When first loading Windows on a new computer begin with 32-bit Windows. In the initial installation, create a disk partition that uses some portion of the overall disk available and then install Windows on that partition. Next, begin a Windows x64 installation, create a second disk partition in the remaining disk space and then install x64 Windows on that partition. When your computer boots up Windows will give you a boot up screen that will enable you to choose either Windows or x64 Windows so you can choose to launch in either 32-bit or 64-bit mode. You will have a computer that appears to have a C: drive with 32-bit Windows installed on it and a D: drive with 64-bit Windows installed on it. No matter which version of Windows you launch, both drives will be fully available so you can keep your files and data on either drive.
Launch 32-bit Windows and install Manifold and the CUDA SDK library. This will enable you to work with CUDA when running 32-bit Windows. Launch 64-bit Windows and install x64 Manifold. This will enable you to work with big jobs using the full power of 64-bit Windows and x64 Manifold.
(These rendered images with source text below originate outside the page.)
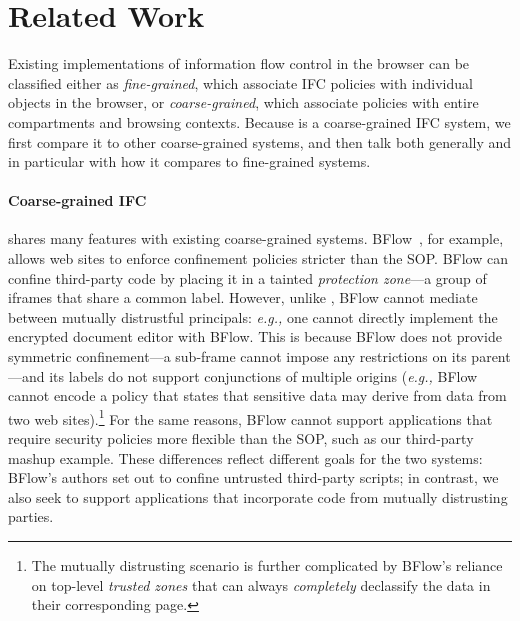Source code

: \section{Related Work}
\label{sec:related}

Existing implementations of information flow control in the browser can
be classified either as \emph{fine-grained}, which associate IFC
policies with individual objects in the browser, or
\emph{coarse-grained}, which associate policies with
entire compartments and browsing contexts.  Because \sys{} is a
coarse-grained IFC system, we first compare it to other coarse-grained
systems, and then talk both generally and in particular with how
it compares to fine-grained systems.

\paragraph{Coarse-grained IFC} \sys{} shares many features
with existing coarse-grained systems.
%
BFlow~\cite{Yip:2009:PBS}, for example, allows web sites to enforce confinement policies
stricter than the SOP\@.
%
BFlow can confine third-party code by placing
it in a tainted \emph{protection zone}---a group
of iframes that share a common label.
%
However, unlike \sys{}, BFlow cannot mediate between mutually
distrustful principals: \emph{e.g.,} one cannot directly implement the
encrypted document editor with BFlow.
%
This is because BFlow does not provide symmetric confinement---a
sub-frame cannot impose any restrictions on its parent---and its
labels do not support conjunctions of multiple origins (\emph{e.g.,} BFlow
cannot encode a policy that states that sensitive data may derive from
data from two web sites).\footnote{ The mutually distrusting scenario
  is further complicated by BFlow's reliance on top-level
  \emph{trusted zones} that can always \emph{completely} declassify
  the data in their corresponding page.}
%
For the same reasons, BFlow cannot support applications that require
security policies more flexible than the SOP, such as our third-party
mashup example.
%
These differences reflect different goals for the two systems: BFlow's
authors set out to confine untrusted third-party scripts; in contrast,
we also seek to support applications that incorporate code from mutually
distrusting parties.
You can use an x64 Manifold serial number for both installations (x64 Manifold will install and run in 32-bit mode when installed in 32-bit Windows), but you will have to use two Activation keys since a dual-boot installation is logically the same as installing twice on two different systems.
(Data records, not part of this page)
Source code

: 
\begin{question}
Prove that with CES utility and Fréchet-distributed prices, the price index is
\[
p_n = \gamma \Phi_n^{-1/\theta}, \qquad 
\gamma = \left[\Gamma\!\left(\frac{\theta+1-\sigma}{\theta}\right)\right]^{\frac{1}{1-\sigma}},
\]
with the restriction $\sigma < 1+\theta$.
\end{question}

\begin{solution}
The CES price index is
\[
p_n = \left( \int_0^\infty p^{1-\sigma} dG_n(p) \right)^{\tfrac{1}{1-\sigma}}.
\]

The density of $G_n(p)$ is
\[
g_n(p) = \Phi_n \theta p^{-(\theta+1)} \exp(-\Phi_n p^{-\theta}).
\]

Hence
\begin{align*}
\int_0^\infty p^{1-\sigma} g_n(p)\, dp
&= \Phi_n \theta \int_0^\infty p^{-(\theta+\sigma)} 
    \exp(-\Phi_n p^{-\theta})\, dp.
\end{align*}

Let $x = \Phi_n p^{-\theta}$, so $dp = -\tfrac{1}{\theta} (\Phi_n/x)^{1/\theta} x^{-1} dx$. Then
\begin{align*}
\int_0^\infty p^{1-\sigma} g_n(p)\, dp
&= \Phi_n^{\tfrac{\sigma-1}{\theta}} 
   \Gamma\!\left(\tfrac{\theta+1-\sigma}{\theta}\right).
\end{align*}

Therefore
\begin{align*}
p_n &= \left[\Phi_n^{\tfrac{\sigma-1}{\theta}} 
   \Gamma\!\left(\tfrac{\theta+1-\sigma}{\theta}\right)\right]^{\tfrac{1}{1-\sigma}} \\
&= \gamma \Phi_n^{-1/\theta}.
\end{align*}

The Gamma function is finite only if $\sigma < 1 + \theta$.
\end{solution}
It is a major inconvenience not having an x64 Windows CUDA library since just about everyone interested in CUDA performance is already using 64-bit Windows. Despite that inconvenience the cost of CUDA-capable cards is so low that it makes sense to get one anyway for two reasons: first, for occasional usage even in 32-bit mode and second, with the expectation that NVIDIA will issue an x64 Windows version of the CUDA library as promised in November, 2007. A final point is that even if one doesn't use CUDA it is really nice to have a graphics card that can do any form of graphics with superb speed.
Demos
The greatest performance difference visible with CUDA appears when the Surface - Transform dialog is used for a complex calculation on a surface that is not too large. This shows off the intense computational performance in CUDA without disk accesses (which take a proportionately larger amount of time for large files) slowing down the works.
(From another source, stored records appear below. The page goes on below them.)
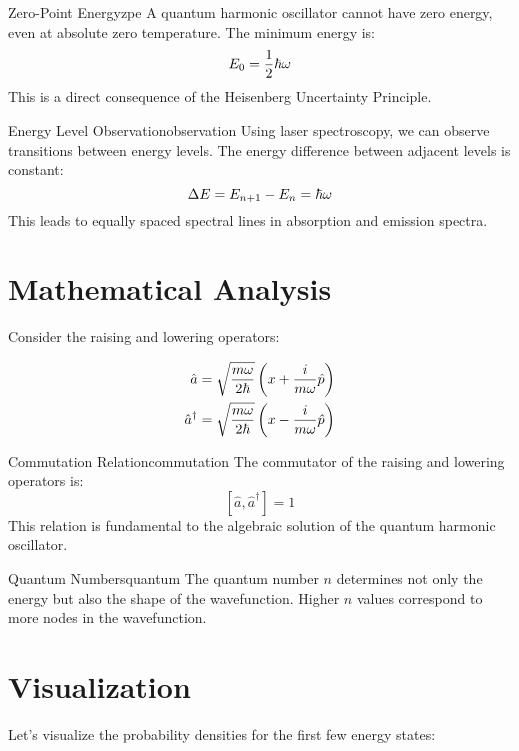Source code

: \documentclass[12pt,a4paper]{article}
\begin{document}
\begin{law}{Zero-Point Energy}{zpe}
A quantum harmonic oscillator cannot have zero energy, even at absolute zero temperature. The minimum energy is:
\[ E_0 = \frac{1}{2}\hbar\omega \]
This is a direct consequence of the Heisenberg Uncertainty Principle.
\end{law}

\begin{experiment}{Energy Level Observation}{observation}
Using laser spectroscopy, we can observe transitions between energy levels. The energy difference between adjacent levels is constant:
\[ \Delta E = E_{n+1} - E_n = \hbar\omega \]
This leads to equally spaced spectral lines in absorption and emission spectra.
\end{experiment}

\section{Mathematical Analysis}

Consider the raising and lowering operators:

\begin{align}
    \hat{a} &= \sqrt{\frac{m\omega}{2\hbar}}\left(x + \frac{i}{m\omega}\hat{p}\right) \\
    \hat{a}^\dagger &= \sqrt{\frac{m\omega}{2\hbar}}\left(x - \frac{i}{m\omega}\hat{p}\right)
\end{align}

\begin{lemma}{Commutation Relation}{commutation}
The commutator of the raising and lowering operators is:
\[ [\hat{a}, \hat{a}^\dagger] = 1 \]
This relation is fundamental to the algebraic solution of the quantum harmonic oscillator.
\end{lemma}

\begin{note}{Quantum Numbers}{quantum}
The quantum number $n$ determines not only the energy but also the shape of the wavefunction. Higher $n$ values correspond to more nodes in the wavefunction.
\end{note}

\section{Visualization}

Let's visualize the probability densities for the first few energy states:

\begin{center}
\end{center}
\end{document}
For example, suppose we have a surface called MySurface. Launch the Surface - Transform dialog and execute a formula such as:
Slope([MySurface]) + Slope([MySurface] * 2) /2 +
Slope([MySurface] * 3)/3 + Slope([MySurface] * 4)/4
This is a nonsensical but complex formula that will execute much faster, often ten times faster, when the Use GPGPU technologies (NVIDIA CUDA) option is turned on (thus using CUDA) than without CUDA.
Notes
CUDA capability is enabled by default. To turn it off, turn off the Use GPGPU technologies (NVIDIA CUDA) option in the Tools - Options - Miscellaneous dialog.